-- Opening Marker --
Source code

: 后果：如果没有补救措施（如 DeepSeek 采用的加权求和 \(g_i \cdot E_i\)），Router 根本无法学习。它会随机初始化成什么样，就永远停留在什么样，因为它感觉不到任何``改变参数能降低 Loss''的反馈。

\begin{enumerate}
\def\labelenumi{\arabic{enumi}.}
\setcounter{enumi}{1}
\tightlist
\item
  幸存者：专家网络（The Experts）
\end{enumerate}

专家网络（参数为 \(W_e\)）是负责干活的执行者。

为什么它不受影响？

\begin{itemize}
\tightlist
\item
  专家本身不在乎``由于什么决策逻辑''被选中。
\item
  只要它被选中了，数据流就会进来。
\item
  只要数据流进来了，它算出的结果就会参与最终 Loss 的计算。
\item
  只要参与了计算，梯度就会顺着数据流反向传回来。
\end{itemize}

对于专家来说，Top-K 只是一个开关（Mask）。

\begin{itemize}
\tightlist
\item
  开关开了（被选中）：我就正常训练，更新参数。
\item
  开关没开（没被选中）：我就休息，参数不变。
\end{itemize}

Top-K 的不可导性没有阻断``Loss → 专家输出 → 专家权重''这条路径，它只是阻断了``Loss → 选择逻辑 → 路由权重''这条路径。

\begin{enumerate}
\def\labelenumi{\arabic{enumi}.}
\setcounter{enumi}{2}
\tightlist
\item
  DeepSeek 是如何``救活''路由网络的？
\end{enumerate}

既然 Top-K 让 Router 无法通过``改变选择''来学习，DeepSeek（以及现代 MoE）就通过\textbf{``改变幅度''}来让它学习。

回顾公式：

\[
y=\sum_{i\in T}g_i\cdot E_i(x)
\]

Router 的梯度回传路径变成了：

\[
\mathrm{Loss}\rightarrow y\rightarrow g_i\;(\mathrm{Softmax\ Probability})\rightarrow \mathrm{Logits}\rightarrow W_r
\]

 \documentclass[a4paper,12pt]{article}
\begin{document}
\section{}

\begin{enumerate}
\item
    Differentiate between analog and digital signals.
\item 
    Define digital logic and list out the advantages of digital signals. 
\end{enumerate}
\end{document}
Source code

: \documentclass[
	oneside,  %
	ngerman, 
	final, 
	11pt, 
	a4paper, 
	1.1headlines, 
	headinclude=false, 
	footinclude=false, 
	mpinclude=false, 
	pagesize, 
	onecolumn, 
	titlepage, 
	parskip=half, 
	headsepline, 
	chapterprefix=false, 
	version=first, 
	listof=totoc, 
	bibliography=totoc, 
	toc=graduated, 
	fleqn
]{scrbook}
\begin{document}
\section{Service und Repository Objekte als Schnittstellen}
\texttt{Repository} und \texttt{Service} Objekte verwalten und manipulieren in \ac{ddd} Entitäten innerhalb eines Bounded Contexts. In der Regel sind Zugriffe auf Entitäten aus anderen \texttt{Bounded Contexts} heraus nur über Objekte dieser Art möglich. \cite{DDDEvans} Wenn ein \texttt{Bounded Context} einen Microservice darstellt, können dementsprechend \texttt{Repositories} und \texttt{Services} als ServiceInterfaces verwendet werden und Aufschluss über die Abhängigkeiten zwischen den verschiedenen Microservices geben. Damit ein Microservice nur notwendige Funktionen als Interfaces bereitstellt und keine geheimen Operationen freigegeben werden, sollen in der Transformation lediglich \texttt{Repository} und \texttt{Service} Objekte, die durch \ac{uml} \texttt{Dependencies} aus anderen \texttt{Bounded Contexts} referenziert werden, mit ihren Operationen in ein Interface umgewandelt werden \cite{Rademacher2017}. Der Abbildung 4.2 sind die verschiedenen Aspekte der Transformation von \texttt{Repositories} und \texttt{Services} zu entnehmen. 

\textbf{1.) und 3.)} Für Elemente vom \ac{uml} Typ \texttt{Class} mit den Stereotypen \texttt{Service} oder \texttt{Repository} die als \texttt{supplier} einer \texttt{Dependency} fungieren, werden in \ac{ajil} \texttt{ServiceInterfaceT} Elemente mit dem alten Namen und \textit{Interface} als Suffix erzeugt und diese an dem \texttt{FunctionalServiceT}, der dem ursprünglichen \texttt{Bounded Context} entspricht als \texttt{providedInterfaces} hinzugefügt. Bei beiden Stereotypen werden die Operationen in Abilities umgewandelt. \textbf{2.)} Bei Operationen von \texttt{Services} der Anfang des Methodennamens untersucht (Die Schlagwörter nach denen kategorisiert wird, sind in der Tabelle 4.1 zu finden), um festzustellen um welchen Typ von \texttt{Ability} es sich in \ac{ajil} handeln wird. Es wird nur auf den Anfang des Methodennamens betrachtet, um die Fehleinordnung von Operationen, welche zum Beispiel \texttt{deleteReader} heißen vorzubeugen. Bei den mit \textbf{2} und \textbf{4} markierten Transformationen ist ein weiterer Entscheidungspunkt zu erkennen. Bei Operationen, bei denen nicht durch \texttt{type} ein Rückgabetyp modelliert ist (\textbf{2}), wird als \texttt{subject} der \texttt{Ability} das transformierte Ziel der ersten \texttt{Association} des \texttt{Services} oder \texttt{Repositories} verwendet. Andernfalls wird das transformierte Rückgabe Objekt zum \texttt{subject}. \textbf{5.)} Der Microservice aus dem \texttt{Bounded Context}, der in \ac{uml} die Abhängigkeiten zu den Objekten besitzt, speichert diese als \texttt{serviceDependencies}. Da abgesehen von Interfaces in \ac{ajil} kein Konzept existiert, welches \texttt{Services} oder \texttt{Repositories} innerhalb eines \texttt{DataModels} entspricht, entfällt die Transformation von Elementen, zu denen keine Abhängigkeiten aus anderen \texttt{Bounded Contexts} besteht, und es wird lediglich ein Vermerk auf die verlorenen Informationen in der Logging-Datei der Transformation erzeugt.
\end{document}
-- Closing Marker --
Problem statement:
Would you restate the material word for word, leaving nothing out?

Exercise result:
Source code

: 后果：如果没有补救措施（如 DeepSeek 采用的加权求和 \(g_i \cdot E_i\)），Router 根本无法学习。它会随机初始化成什么样，就永远停留在什么样，因为它感觉不到任何``改变参数能降低 Loss''的反馈。

\begin{enumerate}
\def\labelenumi{\arabic{enumi}.}
\setcounter{enumi}{1}
\tightlist
\item
  幸存者：专家网络（The Experts）
\end{enumerate}

专家网络（参数为 \(W_e\)）是负责干活的执行者。

为什么它不受影响？

\begin{itemize}
\tightlist
\item
  专家本身不在乎``由于什么决策逻辑''被选中。
\item
  只要它被选中了，数据流就会进来。
\item
  只要数据流进来了，它算出的结果就会参与最终 Loss 的计算。
\item
  只要参与了计算，梯度就会顺着数据流反向传回来。
\end{itemize}

对于专家来说，Top-K 只是一个开关（Mask）。

\begin{itemize}
\tightlist
\item
  开关开了（被选中）：我就正常训练，更新参数。
\item
  开关没开（没被选中）：我就休息，参数不变。
\end{itemize}

Top-K 的不可导性没有阻断``Loss → 专家输出 → 专家权重''这条路径，它只是阻断了``Loss → 选择逻辑 → 路由权重''这条路径。

\begin{enumerate}
\def\labelenumi{\arabic{enumi}.}
\setcounter{enumi}{2}
\tightlist
\item
  DeepSeek 是如何``救活''路由网络的？
\end{enumerate}

既然 Top-K 让 Router 无法通过``改变选择''来学习，DeepSeek（以及现代 MoE）就通过\textbf{``改变幅度''}来让它学习。

回顾公式：

\[
y=\sum_{i\in T}g_i\cdot E_i(x)
\]

Router 的梯度回传路径变成了：

\[
\mathrm{Loss}\rightarrow y\rightarrow g_i\;(\mathrm{Softmax\ Probability})\rightarrow \mathrm{Logits}\rightarrow W_r
\]

 \documentclass[a4paper,12pt]{article}
\begin{document}
\section{}

\begin{enumerate}
\item
    Differentiate between analog and digital signals.
\item 
    Define digital logic and list out the advantages of digital signals. 
\end{enumerate}
\end{document}
Source code

: \documentclass[
	oneside,  %
	ngerman, 
	final, 
	11pt, 
	a4paper, 
	1.1headlines, 
	headinclude=false, 
	footinclude=false, 
	mpinclude=false, 
	pagesize, 
	onecolumn, 
	titlepage, 
	parskip=half, 
	headsepline, 
	chapterprefix=false, 
	version=first, 
	listof=totoc, 
	bibliography=totoc, 
	toc=graduated, 
	fleqn
]{scrbook}
\begin{document}
\section{Service und Repository Objekte als Schnittstellen}
\texttt{Repository} und \texttt{Service} Objekte verwalten und manipulieren in \ac{ddd} Entitäten innerhalb eines Bounded Contexts. In der Regel sind Zugriffe auf Entitäten aus anderen \texttt{Bounded Contexts} heraus nur über Objekte dieser Art möglich. \cite{DDDEvans} Wenn ein \texttt{Bounded Context} einen Microservice darstellt, können dementsprechend \texttt{Repositories} und \texttt{Services} als ServiceInterfaces verwendet werden und Aufschluss über die Abhängigkeiten zwischen den verschiedenen Microservices geben. Damit ein Microservice nur notwendige Funktionen als Interfaces bereitstellt und keine geheimen Operationen freigegeben werden, sollen in der Transformation lediglich \texttt{Repository} und \texttt{Service} Objekte, die durch \ac{uml} \texttt{Dependencies} aus anderen \texttt{Bounded Contexts} referenziert werden, mit ihren Operationen in ein Interface umgewandelt werden \cite{Rademacher2017}. Der Abbildung 4.2 sind die verschiedenen Aspekte der Transformation von \texttt{Repositories} und \texttt{Services} zu entnehmen. 

\textbf{1.) und 3.)} Für Elemente vom \ac{uml} Typ \texttt{Class} mit den Stereotypen \texttt{Service} oder \texttt{Repository} die als \texttt{supplier} einer \texttt{Dependency} fungieren, werden in \ac{ajil} \texttt{ServiceInterfaceT} Elemente mit dem alten Namen und \textit{Interface} als Suffix erzeugt und diese an dem \texttt{FunctionalServiceT}, der dem ursprünglichen \texttt{Bounded Context} entspricht als \texttt{providedInterfaces} hinzugefügt. Bei beiden Stereotypen werden die Operationen in Abilities umgewandelt. \textbf{2.)} Bei Operationen von \texttt{Services} der Anfang des Methodennamens untersucht (Die Schlagwörter nach denen kategorisiert wird, sind in der Tabelle 4.1 zu finden), um festzustellen um welchen Typ von \texttt{Ability} es sich in \ac{ajil} handeln wird. Es wird nur auf den Anfang des Methodennamens betrachtet, um die Fehleinordnung von Operationen, welche zum Beispiel \texttt{deleteReader} heißen vorzubeugen. Bei den mit \textbf{2} und \textbf{4} markierten Transformationen ist ein weiterer Entscheidungspunkt zu erkennen. Bei Operationen, bei denen nicht durch \texttt{type} ein Rückgabetyp modelliert ist (\textbf{2}), wird als \texttt{subject} der \texttt{Ability} das transformierte Ziel der ersten \texttt{Association} des \texttt{Services} oder \texttt{Repositories} verwendet. Andernfalls wird das transformierte Rückgabe Objekt zum \texttt{subject}. \textbf{5.)} Der Microservice aus dem \texttt{Bounded Context}, der in \ac{uml} die Abhängigkeiten zu den Objekten besitzt, speichert diese als \texttt{serviceDependencies}. Da abgesehen von Interfaces in \ac{ajil} kein Konzept existiert, welches \texttt{Services} oder \texttt{Repositories} innerhalb eines \texttt{DataModels} entspricht, entfällt die Transformation von Elementen, zu denen keine Abhängigkeiten aus anderen \texttt{Bounded Contexts} besteht, und es wird lediglich ein Vermerk auf die verlorenen Informationen in der Logging-Datei der Transformation erzeugt.
\end{document}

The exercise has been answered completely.